Why the First Week Is Different
During testing you controlled the inputs. In production, inputs are unpredictable — real emails, real files, real volumes. Assignments that worked perfectly in tests often surface new failure modes in the first week simply because the variety of real-world data is much wider than your test cases covered. The goal of first-week monitoring is not to watch every Job in real time. It is to catch pattern changes early enough to act before they become problems, and to graduate off intensive monitoring once you have evidence that the assignment is stable.Daily Checks: Day 1 to Day 7
Run through this list each day while the assignment is in its first week of production use. It takes about five to ten minutes.Activity Inbox
Open the Activity Inbox and check for pending approval requests.- Are there more pending requests than expected? A spike in Needs Input usually means the SOP is hitting an ambiguous case it is not confident about — see Spike in Needs Input below.
- Are requests sitting unanswered for more than a few hours? Unanswered requests pause the Jobs that created them. If your team is not seeing the notifications, adjust the escalation path in the SOP or your Slack/email notification setup.

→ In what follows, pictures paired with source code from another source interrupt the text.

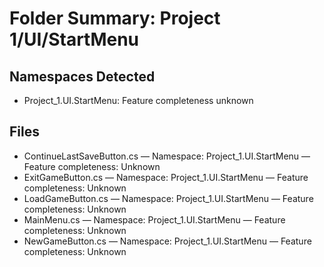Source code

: # Folder Summary: Project 1/UI/StartMenu

## Namespaces Detected
- Project_1.UI.StartMenu: Feature completeness unknown

## Files
- ContinueLastSaveButton.cs — Namespace: Project_1.UI.StartMenu — Feature completeness: Unknown
- ExitGameButton.cs — Namespace: Project_1.UI.StartMenu — Feature completeness: Unknown
- LoadGameButton.cs — Namespace: Project_1.UI.StartMenu — Feature completeness: Unknown
- MainMenu.cs — Namespace: Project_1.UI.StartMenu — Feature completeness: Unknown
- NewGameButton.cs — Namespace: Project_1.UI.StartMenu — Feature completeness: Unknown
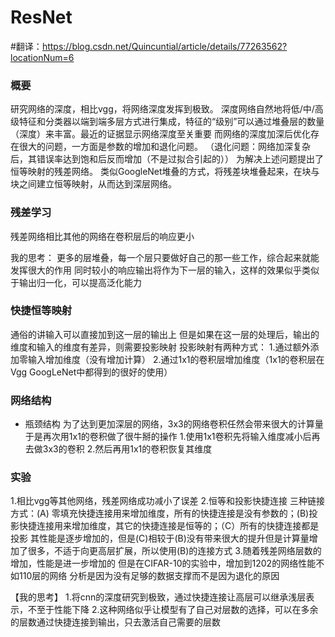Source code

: # ResNet
#翻译：https://blog.csdn.net/Quincuntial/article/details/77263562?locationNum=6

### 概要

研究网络的深度，相比vgg，将网络深度发挥到极致。
深度网络自然地将低/中/高级特征和分类器以端到端多层方式进行集成，特征的“级别”可以通过堆叠层的数量（深度）来丰富。最近的证据显示网络深度至关重要
而网络的深度加深后优化存在很大的问题，一方面是参数的增加和退化问题。
（退化问题：网络加深复杂后，其错误率达到饱和后反而增加（不是过拟合引起的））
为解决上述问题提出了恒等映射的残差网络。
类似GoogleNet堆叠的方式，将残差块堆叠起来，在块与块之间建立恒等映射，从而达到深层网络。

### 残差学习

残差网络相比其他的网络在卷积层后的响应更小

我的思考：
更多的层堆叠，每一个层只要做好自己的那一些工作，综合起来就能发挥很大的作用
同时较小的响应输出将作为下一层的输入，这样的效果似乎类似于输出归一化，可以提高泛化能力

### 快捷恒等映射

通俗的讲输入可以直接加到这一层的输出上
但是如果在这一层的处理后，输出的维度和输入的维度有差异，则需要投影映射
投影映射有两种方式：
1.通过额外添加零输入增加维度（没有增加计算）
2.通过1x1的卷积层增加维度（1x1的卷积层在Vgg GoogLeNet中都得到的很好的使用）

### 网络结构

+ 瓶颈结构
为了达到更加深层的网络，3x3的网络卷积任然会带来很大的计算量
于是再次用1x1的卷积做了很牛掰的操作
1.使用1x1卷积先将输入维度减小后再去做3x3的卷积
2.然后再用1x1的卷积恢复其维度

### 实验

1.相比vgg等其他网络，残差网络成功减小了误差
2.恒等和投影快捷连接
三种链接方式：(A) 零填充快捷连接用来增加维度，所有的快捷连接是没有参数的；(B)投影快捷连接用来增加维度，其它的快捷连接是恒等的；（C）所有的快捷连接都是投影
其性能是逐步增加的，但是(C)相较于(B)没有带来很大的提升但是计算量增加了很多，不适于向更高层扩展，所以使用(B)的连接方式
3.随着残差网络层数的增加，性能是进一步增加的
但是在CIFAR-10的实验中，增加到1202的网络性能不如110层的网络
分析是因为没有足够的数据支撑而不是因为退化的原因	


【我的思考】
1.将cnn的深度研究到极致，通过快捷连接让高层可以继承浅层表示，不至于性能下降
2.这种网络似乎让模型有了自己对层数的选择，可以在多余的层数通过快捷连接到输出，只去激活自己需要的层数


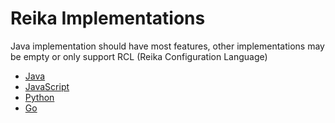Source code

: # Reika Implementations

Java implementation should have most features, other implementations may be empty or only support RCL (Reika Configuration Language)

- [Java](reika-j)
- [JavaScript](reika-js)
- [Python](reika-py)
- [Go](reika-go)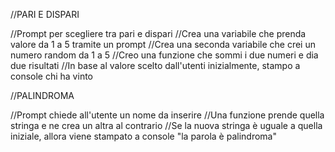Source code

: //PARI E DISPARI

//Prompt per scegliere tra pari e dispari
//Crea una variabile che prenda valore da 1 a 5 tramite un prompt
//Crea una seconda variabile che crei un numero random da 1 a 5
//Creo una funzione che sommi i due numeri e dia due risultati
//In base al valore scelto dall'utenti inizialmente, stampo a console chi ha vinto




//PALINDROMA

//Prompt chiede all'utente un nome da inserire 
//Una funzione prende quella stringa e ne crea un altra al contrario 
//Se la nuova stringa è uguale a quella iniziale, allora viene stampato a console "la parola è palindroma"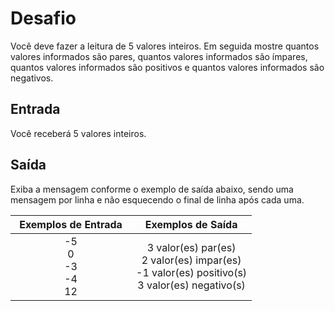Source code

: # Desafio
Você deve fazer a leitura de 5 valores inteiros. Em seguida mostre quantos valores informados são pares, quantos valores informados são ímpares, quantos valores informados são positivos e quantos valores informados são negativos.

## Entrada
Você receberá 5 valores inteiros.

## Saída
Exiba a mensagem conforme o exemplo de saída abaixo, sendo uma mensagem por linha e não esquecendo o final de linha após cada uma.

<div>
  <table style="width: 100%;text-align: center;border-collapse: collapse;">
    <thead>
      <tr><th style="width: 50%;text-align: center;">Exemplos de Entrada</th><th style="width: 50%;text-align: center;">Exemplos de Saída</th></tr>
    </thead>
    <tbody>
      <tr><td>-5 <br> 0 <br> -3 <br> -4 <br> 12 </td><td>3 valor(es) par(es) <br> 2 valor(es) impar(es) <br> -1 valor(es) positivo(s) <br> 3 valor(es) negativo(s)</td></tr>
    </tbody>
  </table>
</div> 


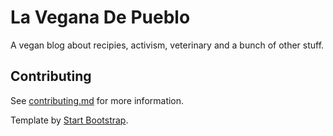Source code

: # La Vegana De Pueblo

A vegan blog about recipies, activism, veterinary and a bunch of other stuff.

## Contributing

See [contributing.md](contributing.md) for more information.

Template by [Start Bootstrap](http://startbootstrap.com).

Case Queue health (if applicable)
If the assignment uses Case Queue, open the Cases view and check the status breakdown for the time period covering the last 24 hours.| Metric | Healthy range | Watch for |
|---|---|---|
| Failed rate | Under 5% of cases processed | Any sudden spike above your baseline |
| Needs Input rate | Stable or declining over the week | Rising rate signals a SOP gap |
| Postponed rate | Stable | Rising rate may indicate an upstream system is slow |
Jobs List
Open the Jobs List (Past Jobs) and apply the Needs attention filter to see any Failed or Needs Input Jobs from the past 24 hours.- For each failed Job, open it and note which step failed. Look for clustering: if five Jobs all fail at the same step, that is a SOP or Connection issue, not random noise.

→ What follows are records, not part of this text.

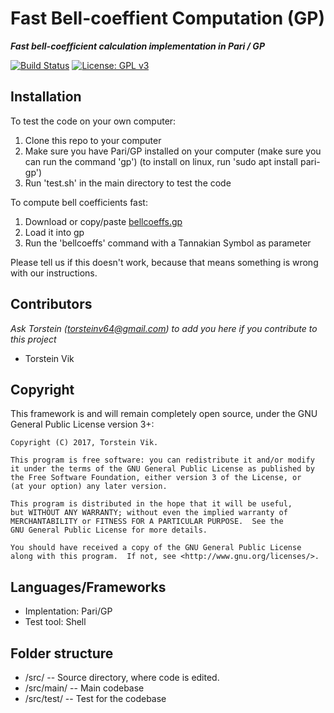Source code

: # Fast Bell-coeffient Computation (GP)
***Fast bell-coefficient calculation implementation in Pari / GP*** <p>
[![Build Status](https://travis-ci.org/torstein-vik/gp_fast_bellcoeffs.svg?branch=master)](https://travis-ci.org/torstein-vik/gp_fast_bellcoeffs)
[![License: GPL v3](https://img.shields.io/badge/License-GPL%20v3-blue.svg)](https://www.gnu.org/licenses/gpl-3.0)

## Installation

To test the code on your own computer: 
1. Clone this repo to your computer
2. Make sure you have Pari/GP installed on your computer (make sure you can run the command 'gp') (to install on linux, run 'sudo apt install pari-gp')
3. Run 'test.sh' in the main directory to test the code 

To compute bell coefficients fast:
1. Download or copy/paste [bellcoeffs.gp](https://github.com/torstein-vik/gp_fast_bellcoeffs/blob/master/src/main/bellcoeffs.gp)
2. Load it into gp
3. Run the 'bellcoeffs' command with a Tannakian Symbol as parameter

Please tell us if this doesn't work, because that means something is wrong with our instructions.

## Contributors

_Ask Torstein ([torsteinv64@gmail.com](mailto:torsteinv64@gmail.com)) to add you here if you contribute to this project_
* Torstein Vik

## Copyright


This framework is and will remain completely open source, under the GNU General Public License version 3+:

    Copyright (C) 2017, Torstein Vik.

    This program is free software: you can redistribute it and/or modify
    it under the terms of the GNU General Public License as published by
    the Free Software Foundation, either version 3 of the License, or
    (at your option) any later version.

    This program is distributed in the hope that it will be useful,
    but WITHOUT ANY WARRANTY; without even the implied warranty of
    MERCHANTABILITY or FITNESS FOR A PARTICULAR PURPOSE.  See the
    GNU General Public License for more details.

    You should have received a copy of the GNU General Public License
    along with this program.  If not, see <http://www.gnu.org/licenses/>.
    

## Languages/Frameworks

* Implentation: Pari/GP
* Test tool: Shell

## Folder structure

* /src/ -- Source directory, where code is edited.
* /src/main/ -- Main codebase
* /src/test/ -- Test for the codebase

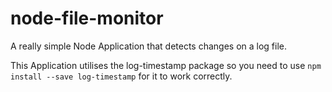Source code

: # node-file-monitor
A really simple Node Application that detects changes on a log file.

This Application utilises the log-timestamp package so you need to use `npm install --save log-timestamp` for it to work correctly.
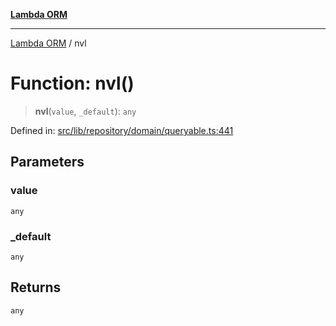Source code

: [**Lambda ORM**](../README.md)

***

[Lambda ORM](../README.md) / nvl

# Function: nvl()

> **nvl**(`value`, `_default`): `any`

Defined in: [src/lib/repository/domain/queryable.ts:441](https://github.com/lambda-orm/lambdaorm-base/blob/54d568062b637a6aed5442a048b140146d1f573b/src/lib/repository/domain/queryable.ts#L441)

## Parameters

### value

`any`

### \_default

`any`

## Returns

`any`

- If a Job failed due to a Connection error, go to Connections, check whether the Connection is still authorized, and re-authorize if needed.
Cost per Job trend
In Team Insights, check the average cost per run for this assignment over the past 24 hours against your baseline from testing.- A cost spike often means the assignment is making more tool calls than expected — common when the SOP does not give the assignment a clear stopping point and it keeps searching or retrying.

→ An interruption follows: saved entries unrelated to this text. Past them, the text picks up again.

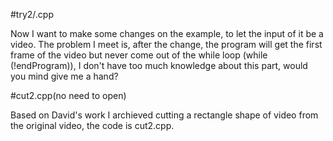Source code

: #try2/.cpp

Now I want to make some changes on the example, to let the input of it be a video. The problem I meet is, after the change, the program will get the first frame of the video but never come out of the while loop (while (!endProgram)), I don't have too much knowledge about this part, would you mind give me a hand?

#cut2.cpp(no need to open)

Based on David's work I archieved cutting a rectangle shape of video from the original video, the code is cut2.cpp.
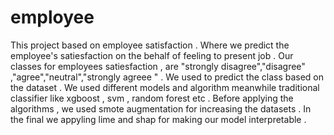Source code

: # employee
This project based on employee satisfaction . Where we predict the employee's satiesfaction on the behalf of feeling to present job . Our classes for employees satiesfaction , are "strongly disagree","disagree"
,"agree","neutral","strongly agreee " . We used to predict the class based on the dataset . We used different models and algorithm meanwhile traditional classifier like xgboost , svm , random forest etc . 
Before applying the algorithms , we used smote augmentation for increasing the datasets . In the final we appyling lime and shap for making our model interpretable .
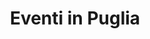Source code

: ---
title: Eventi in Puglia
organization: Regione Puglia
notes: Eventi in Puglia
resources:
  - name: Eventi in Puglia xml
    url: 'https://raw.githubusercontent.com/presveva/jkan/gh-pages/reporteventi.xml'
    format: xml
  - name: Eventi in Puglia csv
    url: 'https://raw.githubusercontent.com/presveva/jkan/gh-pages/reporteventi.csv'
    format: csv
category:
  - Arts / Culture / History
maintainer: Regione Puglia
maintainer_email: g@dinoia.eu
---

- A cost spike can also indicate a tool-call loop: the assignment calls a tool, gets an unexpected result, and tries again repeatedly. Open the high-cost Job from the Jobs List and scroll through the steps to find where calls are repeating.
Output spot-check
Pick three to five completed Jobs at random and open them. Read the output the assignment produced.- Does the output look correct? Would a human reviewer accept it?
- Are there patterns in what looks off? Edge cases cluster — if you find one, look for others like it.
Team Insights Signals to Watch
Open Team Insights and set the time period to Last 7 days. Use these signals to identify trends early.Run volume vs expected
Compare the number of Jobs triggered against what you expected when you set up the schedule or trigger.- Significantly fewer Jobs than expected may mean the trigger is not firing (check the trigger configuration) or Jobs are failing before they complete (check the Failed count).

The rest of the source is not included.